Entries provided START
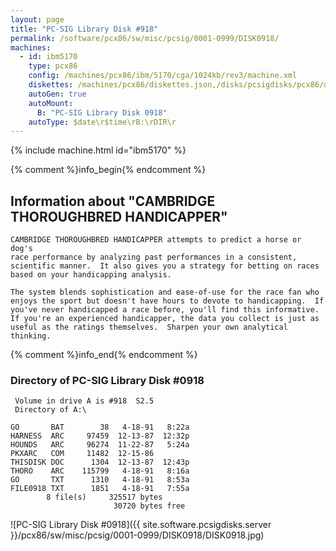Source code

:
```yaml
---
layout: page
title: "PC-SIG Library Disk #918"
permalink: /software/pcx86/sw/misc/pcsig/0001-0999/DISK0918/
machines:
  - id: ibm5170
    type: pcx86
    config: /machines/pcx86/ibm/5170/cga/1024kb/rev3/machine.xml
    diskettes: /machines/pcx86/diskettes.json,/disks/pcsigdisks/pcx86/diskettes.json
    autoGen: true
    autoMount:
      B: "PC-SIG Library Disk 0918"
    autoType: $date\r$time\rB:\rDIR\r
---
```


{% include machine.html id="ibm5170" %}

{% comment %}info_begin{% endcomment %}

## Information about "CAMBRIDGE THOROUGHBRED HANDICAPPER"

    CAMBRIDGE THOROUGHBRED HANDICAPPER attempts to predict a horse or dog's
    race performance by analyzing past performances in a consistent,
    scientific manner.  It also gives you a strategy for betting on races
    based on your handicapping analysis.
    
    The system blends sophistication and ease-of-use for the race fan who
    enjoys the sport but doesn't have hours to devote to handicapping.  If
    you've never handicapped a race before, you'll find this informative.
    If you're an experienced handicapper, the data you collect is just as
    useful as the ratings themselves.  Sharpen your own analytical thinking.
{% comment %}info_end{% endcomment %}


### Directory of PC-SIG Library Disk #0918

     Volume in drive A is #918  S2.5
     Directory of A:\

    GO       BAT        38   4-18-91   8:22a
    HARNESS  ARC     97459  12-13-87  12:32p
    HOUNDS   ARC     96274  11-22-87   5:24a
    PKXARC   COM     11482  12-15-86
    THISDISK DOC      1304  12-13-87  12:43p
    THORO    ARC    115799   4-18-91   8:16a
    GO       TXT      1310   4-18-91   8:53a
    FILE0918 TXT      1851   4-18-91   7:55a
            8 file(s)     325517 bytes
                           30720 bytes free

![PC-SIG Library Disk #0918]({{ site.software.pcsigdisks.server }}/pcx86/sw/misc/pcsig/0001-0999/DISK0918/DISK0918.jpg)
Entries provided END
■ **Task to carry out**
Line count for "handicapping": give the number of lines in the data above that include it, and nothing else.

■ **Answer space**
2